EXERCISE INSTRUCTIONS: The string "预览电子邮件和防垃圾邮件分析" appears in some lines of the entries that follow; copy each such line.

Stored dataset items
--- START ---
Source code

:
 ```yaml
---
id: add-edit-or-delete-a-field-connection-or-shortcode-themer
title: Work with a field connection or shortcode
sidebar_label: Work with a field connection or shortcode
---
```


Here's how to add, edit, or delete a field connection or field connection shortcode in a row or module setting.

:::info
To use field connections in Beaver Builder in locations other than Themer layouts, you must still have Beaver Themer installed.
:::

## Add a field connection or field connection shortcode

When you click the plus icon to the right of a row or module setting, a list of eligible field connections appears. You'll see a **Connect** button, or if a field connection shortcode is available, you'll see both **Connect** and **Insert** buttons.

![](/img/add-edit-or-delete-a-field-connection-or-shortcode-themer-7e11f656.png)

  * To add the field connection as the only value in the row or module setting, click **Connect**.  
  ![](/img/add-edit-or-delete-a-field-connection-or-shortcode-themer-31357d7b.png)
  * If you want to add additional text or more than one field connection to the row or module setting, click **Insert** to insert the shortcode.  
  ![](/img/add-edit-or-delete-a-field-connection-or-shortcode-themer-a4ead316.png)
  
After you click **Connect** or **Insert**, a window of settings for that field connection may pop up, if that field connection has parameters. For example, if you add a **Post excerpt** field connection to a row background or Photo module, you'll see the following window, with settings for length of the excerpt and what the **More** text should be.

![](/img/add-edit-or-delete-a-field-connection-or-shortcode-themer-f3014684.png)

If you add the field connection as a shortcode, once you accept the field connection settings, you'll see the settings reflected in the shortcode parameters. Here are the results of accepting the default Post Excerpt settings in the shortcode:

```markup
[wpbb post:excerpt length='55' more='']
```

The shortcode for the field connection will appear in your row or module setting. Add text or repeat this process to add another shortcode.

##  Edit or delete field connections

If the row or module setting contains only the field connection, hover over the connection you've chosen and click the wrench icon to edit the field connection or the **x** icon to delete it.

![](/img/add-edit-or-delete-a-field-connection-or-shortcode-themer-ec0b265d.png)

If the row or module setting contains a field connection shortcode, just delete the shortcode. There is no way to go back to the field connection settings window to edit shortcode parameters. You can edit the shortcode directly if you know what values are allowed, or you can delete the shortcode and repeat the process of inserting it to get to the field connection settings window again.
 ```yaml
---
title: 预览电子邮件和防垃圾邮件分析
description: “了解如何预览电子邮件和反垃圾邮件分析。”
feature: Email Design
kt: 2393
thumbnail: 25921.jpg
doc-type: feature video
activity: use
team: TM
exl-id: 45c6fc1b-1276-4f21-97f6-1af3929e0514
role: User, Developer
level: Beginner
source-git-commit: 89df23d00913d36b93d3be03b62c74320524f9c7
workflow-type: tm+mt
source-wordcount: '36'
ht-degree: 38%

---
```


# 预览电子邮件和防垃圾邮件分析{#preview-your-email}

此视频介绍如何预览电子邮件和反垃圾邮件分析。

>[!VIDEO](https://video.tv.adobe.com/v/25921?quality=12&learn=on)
--- END ---
REPLY TO THE TASK:
title: 预览电子邮件和防垃圾邮件分析
# 预览电子邮件和防垃圾邮件分析{#preview-your-email}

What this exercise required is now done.